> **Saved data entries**
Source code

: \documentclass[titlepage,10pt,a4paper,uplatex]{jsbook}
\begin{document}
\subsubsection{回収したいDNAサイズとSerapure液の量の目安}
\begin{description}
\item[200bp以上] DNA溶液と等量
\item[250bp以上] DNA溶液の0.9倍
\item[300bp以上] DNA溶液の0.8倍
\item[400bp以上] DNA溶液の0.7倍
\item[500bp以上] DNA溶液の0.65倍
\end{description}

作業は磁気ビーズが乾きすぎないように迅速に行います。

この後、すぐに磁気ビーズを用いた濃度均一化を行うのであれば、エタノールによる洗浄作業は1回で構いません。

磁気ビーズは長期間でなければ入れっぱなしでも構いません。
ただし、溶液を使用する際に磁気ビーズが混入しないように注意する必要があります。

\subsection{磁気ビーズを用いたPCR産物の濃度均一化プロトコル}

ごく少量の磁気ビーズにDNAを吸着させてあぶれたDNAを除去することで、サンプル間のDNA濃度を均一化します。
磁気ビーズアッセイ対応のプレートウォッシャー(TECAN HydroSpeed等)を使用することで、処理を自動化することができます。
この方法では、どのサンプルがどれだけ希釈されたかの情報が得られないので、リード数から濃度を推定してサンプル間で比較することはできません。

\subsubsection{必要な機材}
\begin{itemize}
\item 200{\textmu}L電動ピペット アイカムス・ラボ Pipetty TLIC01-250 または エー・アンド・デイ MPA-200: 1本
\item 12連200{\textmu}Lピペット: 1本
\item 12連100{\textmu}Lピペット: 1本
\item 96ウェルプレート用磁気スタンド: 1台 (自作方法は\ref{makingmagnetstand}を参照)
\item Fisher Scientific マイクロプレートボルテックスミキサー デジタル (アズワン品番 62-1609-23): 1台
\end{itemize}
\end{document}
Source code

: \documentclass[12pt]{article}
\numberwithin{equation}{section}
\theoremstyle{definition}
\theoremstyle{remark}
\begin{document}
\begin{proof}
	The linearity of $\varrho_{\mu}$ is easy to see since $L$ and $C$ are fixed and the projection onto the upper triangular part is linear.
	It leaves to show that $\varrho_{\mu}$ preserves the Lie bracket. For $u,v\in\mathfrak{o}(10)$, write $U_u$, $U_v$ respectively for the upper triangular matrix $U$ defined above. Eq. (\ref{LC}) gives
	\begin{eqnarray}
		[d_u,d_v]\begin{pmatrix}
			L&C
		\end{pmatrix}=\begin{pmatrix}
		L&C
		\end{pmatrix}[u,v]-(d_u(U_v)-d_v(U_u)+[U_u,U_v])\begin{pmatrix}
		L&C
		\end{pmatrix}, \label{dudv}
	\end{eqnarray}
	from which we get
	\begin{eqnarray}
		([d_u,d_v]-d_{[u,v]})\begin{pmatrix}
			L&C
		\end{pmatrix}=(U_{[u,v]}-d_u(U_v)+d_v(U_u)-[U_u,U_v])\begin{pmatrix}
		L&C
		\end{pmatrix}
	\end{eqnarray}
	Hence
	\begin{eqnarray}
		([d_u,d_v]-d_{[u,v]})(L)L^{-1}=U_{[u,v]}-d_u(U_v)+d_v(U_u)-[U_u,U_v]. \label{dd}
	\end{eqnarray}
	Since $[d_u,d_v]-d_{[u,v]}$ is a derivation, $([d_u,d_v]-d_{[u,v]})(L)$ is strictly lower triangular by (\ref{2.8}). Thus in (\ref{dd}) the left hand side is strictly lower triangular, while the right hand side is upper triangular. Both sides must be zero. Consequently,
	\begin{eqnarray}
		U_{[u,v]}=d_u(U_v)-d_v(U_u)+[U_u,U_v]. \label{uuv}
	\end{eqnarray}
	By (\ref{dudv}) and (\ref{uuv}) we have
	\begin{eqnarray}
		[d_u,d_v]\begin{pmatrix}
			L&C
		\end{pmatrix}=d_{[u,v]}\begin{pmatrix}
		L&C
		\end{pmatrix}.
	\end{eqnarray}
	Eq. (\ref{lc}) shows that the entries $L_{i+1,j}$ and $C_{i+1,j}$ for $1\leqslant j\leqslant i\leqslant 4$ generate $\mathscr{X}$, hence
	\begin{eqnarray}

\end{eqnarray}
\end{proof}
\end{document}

> **WHAT THE TASK ASKS**
When you answer, output each line of the data exactly as given, from its first line up to and including the one with "The linearity of".

> **RESULT OF THE EXERCISE**
Source code

: \documentclass[titlepage,10pt,a4paper,uplatex]{jsbook}
\begin{document}
\subsubsection{回収したいDNAサイズとSerapure液の量の目安}
\begin{description}
\item[200bp以上] DNA溶液と等量
\item[250bp以上] DNA溶液の0.9倍
\item[300bp以上] DNA溶液の0.8倍
\item[400bp以上] DNA溶液の0.7倍
\item[500bp以上] DNA溶液の0.65倍
\end{description}

作業は磁気ビーズが乾きすぎないように迅速に行います。

この後、すぐに磁気ビーズを用いた濃度均一化を行うのであれば、エタノールによる洗浄作業は1回で構いません。

磁気ビーズは長期間でなければ入れっぱなしでも構いません。
ただし、溶液を使用する際に磁気ビーズが混入しないように注意する必要があります。

\subsection{磁気ビーズを用いたPCR産物の濃度均一化プロトコル}

ごく少量の磁気ビーズにDNAを吸着させてあぶれたDNAを除去することで、サンプル間のDNA濃度を均一化します。
磁気ビーズアッセイ対応のプレートウォッシャー(TECAN HydroSpeed等)を使用することで、処理を自動化することができます。
この方法では、どのサンプルがどれだけ希釈されたかの情報が得られないので、リード数から濃度を推定してサンプル間で比較することはできません。

\subsubsection{必要な機材}
\begin{itemize}
\item 200{\textmu}L電動ピペット アイカムス・ラボ Pipetty TLIC01-250 または エー・アンド・デイ MPA-200: 1本
\item 12連200{\textmu}Lピペット: 1本
\item 12連100{\textmu}Lピペット: 1本
\item 96ウェルプレート用磁気スタンド: 1台 (自作方法は\ref{makingmagnetstand}を参照)
\item Fisher Scientific マイクロプレートボルテックスミキサー デジタル (アズワン品番 62-1609-23): 1台
\end{itemize}
\end{document}
Source code

: \documentclass[12pt]{article}
\numberwithin{equation}{section}
\theoremstyle{definition}
\theoremstyle{remark}
\begin{document}
\begin{proof}
	The linearity of $\varrho_{\mu}$ is easy to see since $L$ and $C$ are fixed and the projection onto the upper triangular part is linear.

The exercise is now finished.